The Champagne industry is reeling from a combination of a decade-long slide in domestic demand, British drinkers turning to cheaper alternatives and the threat of 100% tariffs from the US.
In 2018, sales in France fell by 6.5 million bottles and there are signs that this year may have been even worse.
French supermarkets usually hold two-for-one promotions ahead of the festive season to boost sales, but a new law aimed at raising prices for farmers barred retailers from offering their usual deals.
According to Nielsen, that contributed to a 34% slump in Champagne sales during retailers’ autumn wine fairs.
Sales of sparkling wine are also gaining traction in France.

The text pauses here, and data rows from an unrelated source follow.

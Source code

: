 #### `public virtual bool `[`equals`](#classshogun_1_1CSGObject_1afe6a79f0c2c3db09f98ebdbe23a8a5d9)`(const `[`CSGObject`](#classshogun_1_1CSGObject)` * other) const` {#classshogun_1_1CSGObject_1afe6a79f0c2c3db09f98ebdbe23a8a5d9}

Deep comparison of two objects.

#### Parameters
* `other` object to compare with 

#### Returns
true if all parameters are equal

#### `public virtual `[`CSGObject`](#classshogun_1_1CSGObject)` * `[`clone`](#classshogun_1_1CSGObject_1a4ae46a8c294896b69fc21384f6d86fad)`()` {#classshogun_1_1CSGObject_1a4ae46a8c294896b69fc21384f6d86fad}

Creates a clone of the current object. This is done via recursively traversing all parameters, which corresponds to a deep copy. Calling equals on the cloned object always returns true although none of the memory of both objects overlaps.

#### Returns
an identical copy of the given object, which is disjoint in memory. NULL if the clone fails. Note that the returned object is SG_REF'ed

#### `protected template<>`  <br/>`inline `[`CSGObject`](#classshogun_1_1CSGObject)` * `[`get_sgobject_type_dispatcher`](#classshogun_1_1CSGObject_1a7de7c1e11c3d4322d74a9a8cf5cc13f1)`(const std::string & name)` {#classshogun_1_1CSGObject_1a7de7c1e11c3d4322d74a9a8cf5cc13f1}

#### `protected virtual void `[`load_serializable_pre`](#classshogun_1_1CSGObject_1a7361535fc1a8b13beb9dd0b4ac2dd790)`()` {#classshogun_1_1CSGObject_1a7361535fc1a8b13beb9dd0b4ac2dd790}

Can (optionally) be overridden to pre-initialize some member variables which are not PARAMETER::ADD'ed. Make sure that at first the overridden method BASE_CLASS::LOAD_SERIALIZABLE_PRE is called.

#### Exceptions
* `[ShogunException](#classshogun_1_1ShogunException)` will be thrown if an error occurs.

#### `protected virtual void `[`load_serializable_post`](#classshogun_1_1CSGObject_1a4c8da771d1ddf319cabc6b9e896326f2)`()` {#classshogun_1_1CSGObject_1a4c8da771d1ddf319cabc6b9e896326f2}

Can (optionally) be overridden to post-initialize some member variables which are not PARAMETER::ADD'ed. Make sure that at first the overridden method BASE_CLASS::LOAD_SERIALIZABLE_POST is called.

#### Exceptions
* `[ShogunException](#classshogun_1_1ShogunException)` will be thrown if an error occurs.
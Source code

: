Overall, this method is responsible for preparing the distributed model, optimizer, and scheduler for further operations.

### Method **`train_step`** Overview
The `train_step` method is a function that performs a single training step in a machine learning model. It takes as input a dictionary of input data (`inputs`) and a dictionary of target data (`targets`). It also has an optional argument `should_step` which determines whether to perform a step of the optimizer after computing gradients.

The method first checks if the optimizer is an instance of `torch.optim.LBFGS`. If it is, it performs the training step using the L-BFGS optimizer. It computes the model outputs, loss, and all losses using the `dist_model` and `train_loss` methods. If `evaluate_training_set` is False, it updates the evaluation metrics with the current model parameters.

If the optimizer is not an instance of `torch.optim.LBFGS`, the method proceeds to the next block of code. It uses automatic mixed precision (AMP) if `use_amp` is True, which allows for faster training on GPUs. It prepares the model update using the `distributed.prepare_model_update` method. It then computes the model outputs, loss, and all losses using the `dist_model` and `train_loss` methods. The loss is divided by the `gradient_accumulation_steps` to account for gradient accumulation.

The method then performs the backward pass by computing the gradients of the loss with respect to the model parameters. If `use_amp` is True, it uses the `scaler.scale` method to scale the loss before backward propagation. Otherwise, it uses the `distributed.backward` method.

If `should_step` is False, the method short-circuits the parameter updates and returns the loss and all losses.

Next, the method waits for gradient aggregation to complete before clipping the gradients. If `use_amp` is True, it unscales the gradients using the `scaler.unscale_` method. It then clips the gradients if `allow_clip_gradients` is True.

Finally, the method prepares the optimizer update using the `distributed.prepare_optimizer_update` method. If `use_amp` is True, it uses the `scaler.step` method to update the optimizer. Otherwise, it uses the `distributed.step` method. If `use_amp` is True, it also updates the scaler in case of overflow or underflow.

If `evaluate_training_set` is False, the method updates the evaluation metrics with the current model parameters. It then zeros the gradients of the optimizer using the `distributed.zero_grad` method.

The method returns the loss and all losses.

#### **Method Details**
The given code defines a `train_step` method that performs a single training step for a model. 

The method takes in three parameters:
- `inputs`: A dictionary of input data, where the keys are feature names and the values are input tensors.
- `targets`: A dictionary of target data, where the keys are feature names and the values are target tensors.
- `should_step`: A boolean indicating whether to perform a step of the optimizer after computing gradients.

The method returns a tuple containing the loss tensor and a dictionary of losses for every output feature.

While Champagne sales volumes in supermarkets fell 3.5% in 2018, Spanish Cava and Italian Prosecco jumped 58%, according to data from Symphony IRI published by FranceAgriMer.
Brits ditch expensive bubbles
Figures released by the Wine and Spirit Trade Association in the UK have shown the first drop in sales in the sparkling wine market since 2012 when its records began.
Demand for premium champagne has been hit the hardest, with sales falling by 28% from about 18 million to 13 million bottles in the last recorded 12 months, worth £613million.
This compares to the market peak in 2016, when more than 23 million bottles were sold at a value of about £753million.
WSTA said a rise in wine duty in February had taken its toll, while younger people were generally choosing to drink less.
Tariffs loom in the US
Unless there is a major breakthrough in trade negotiations with France, the Trump administration is preparing to raise tariffs on a host of French products — including cheeses, wines and Champagne — by mid-January.
The move may result in a 100% tax increase on France’s key exports.
It comes in response to a pending digital tax imposed by Paris on companies such as American giants Google, Facebook and Amazon.
The US move would severely affect the French wine industry, with its sparkling wine varieties amounting to more than $775 million in exports to the United States each year alone.
In October, the US imposed a 25% tariff on wines and other products from France, Germany, Spain and Britain. However, this measure did not apply to wines over 14% alcohol or to sparkling wines.
Aussies drank 150,000 fewer bottles of Champagne last year
Champagne sales dipped 1.8% in Australia in 2018.
“Moet & Chandon and Veuve Clicquot comprise the other two major brands among the ‘Big 3’ which collectively account for 68% of white champagne varietal sales,” said IRI Insights Director Daniel Bone “Annual declines recorded by all three top selling brands – and Champagne’s top three selling SKUs which are aligned to each of the ‘Big 3’ – has contributed to the overall declines currently recorded in retail liquor champagne sales.”
John Noble at the Champagne Bureau, which represents the Comité in Australia, told The Australian a softer economy was hurting sales.
“In line with our economy, it is down 1.8% in total bottles, and the value is a bit down as well — it’s a difference of 150,000 bottles’’ he said.
According to a report by the Comité earlier this year, some of the reasons for the decline were unfavourable exchange rates, falling housing prices and the slowdown in the Chinese economy, which has had a negative impact on the Australian market.
Australia was once one of the fastest-growing regions for champagne sales, with 134% volume growth in the past 10 years.
Despite the drop, we’re still the sixth-biggest consumer of bubbly in the world. We drink more than the Italians, twice as much as the Spanish, and four times more than the Russians.